[Stored data entries]
::::
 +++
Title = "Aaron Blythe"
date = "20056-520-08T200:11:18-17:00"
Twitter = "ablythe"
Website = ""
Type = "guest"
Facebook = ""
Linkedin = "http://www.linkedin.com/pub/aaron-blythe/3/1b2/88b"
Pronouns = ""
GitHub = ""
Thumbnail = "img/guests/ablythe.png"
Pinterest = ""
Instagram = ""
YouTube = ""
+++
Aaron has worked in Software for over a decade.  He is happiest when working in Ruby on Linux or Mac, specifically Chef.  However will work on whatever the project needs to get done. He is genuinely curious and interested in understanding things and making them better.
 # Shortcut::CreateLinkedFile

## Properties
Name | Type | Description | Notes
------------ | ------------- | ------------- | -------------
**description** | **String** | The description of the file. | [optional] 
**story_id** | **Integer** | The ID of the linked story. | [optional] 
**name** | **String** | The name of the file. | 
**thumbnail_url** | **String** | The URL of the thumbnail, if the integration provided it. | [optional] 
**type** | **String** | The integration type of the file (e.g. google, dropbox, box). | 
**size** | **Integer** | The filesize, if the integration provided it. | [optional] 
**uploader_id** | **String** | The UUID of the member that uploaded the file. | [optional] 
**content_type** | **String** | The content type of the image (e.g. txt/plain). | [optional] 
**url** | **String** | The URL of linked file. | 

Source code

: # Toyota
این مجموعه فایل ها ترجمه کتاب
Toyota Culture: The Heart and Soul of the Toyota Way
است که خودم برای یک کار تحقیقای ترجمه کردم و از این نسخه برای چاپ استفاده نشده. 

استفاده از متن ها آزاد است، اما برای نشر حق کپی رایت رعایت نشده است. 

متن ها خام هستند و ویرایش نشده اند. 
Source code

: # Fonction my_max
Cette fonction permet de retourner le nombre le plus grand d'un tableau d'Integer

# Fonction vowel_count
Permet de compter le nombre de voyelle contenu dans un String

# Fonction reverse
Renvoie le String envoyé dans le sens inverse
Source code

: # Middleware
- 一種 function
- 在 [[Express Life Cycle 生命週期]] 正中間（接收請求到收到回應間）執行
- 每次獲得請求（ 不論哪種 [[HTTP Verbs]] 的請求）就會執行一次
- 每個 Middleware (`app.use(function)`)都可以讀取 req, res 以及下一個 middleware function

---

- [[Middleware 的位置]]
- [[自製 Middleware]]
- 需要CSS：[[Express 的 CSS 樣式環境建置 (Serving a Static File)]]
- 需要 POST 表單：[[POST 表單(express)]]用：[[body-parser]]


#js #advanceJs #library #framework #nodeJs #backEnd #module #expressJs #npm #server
::::
▶ [REQUIREMENT]:
All that should appear in the response is the run of lines from the first line of the entries through the line containing "- 在 [[Express", copied exactly.

▶ [EXPECTED ANSWER]:
 +++
Title = "Aaron Blythe"
date = "20056-520-08T200:11:18-17:00"
Twitter = "ablythe"
Website = ""
Type = "guest"
Facebook = ""
Linkedin = "http://www.linkedin.com/pub/aaron-blythe/3/1b2/88b"
Pronouns = ""
GitHub = ""
Thumbnail = "img/guests/ablythe.png"
Pinterest = ""
Instagram = ""
YouTube = ""
+++
Aaron has worked in Software for over a decade.  He is happiest when working in Ruby on Linux or Mac, specifically Chef.  However will work on whatever the project needs to get done. He is genuinely curious and interested in understanding things and making them better.
 # Shortcut::CreateLinkedFile

## Properties
Name | Type | Description | Notes
------------ | ------------- | ------------- | -------------
**description** | **String** | The description of the file. | [optional] 
**story_id** | **Integer** | The ID of the linked story. | [optional] 
**name** | **String** | The name of the file. | 
**thumbnail_url** | **String** | The URL of the thumbnail, if the integration provided it. | [optional] 
**type** | **String** | The integration type of the file (e.g. google, dropbox, box). | 
**size** | **Integer** | The filesize, if the integration provided it. | [optional] 
**uploader_id** | **String** | The UUID of the member that uploaded the file. | [optional] 
**content_type** | **String** | The content type of the image (e.g. txt/plain). | [optional] 
**url** | **String** | The URL of linked file. | 

Source code

: # Toyota
این مجموعه فایل ها ترجمه کتاب
Toyota Culture: The Heart and Soul of the Toyota Way
است که خودم برای یک کار تحقیقای ترجمه کردم و از این نسخه برای چاپ استفاده نشده. 

استفاده از متن ها آزاد است، اما برای نشر حق کپی رایت رعایت نشده است. 

متن ها خام هستند و ویرایش نشده اند. 
Source code

: # Fonction my_max
Cette fonction permet de retourner le nombre le plus grand d'un tableau d'Integer

# Fonction vowel_count
Permet de compter le nombre de voyelle contenu dans un String

# Fonction reverse
Renvoie le String envoyé dans le sens inverse
Source code

: # Middleware
- 一種 function
- 在 [[Express Life Cycle 生命週期]] 正中間（接收請求到收到回應間）執行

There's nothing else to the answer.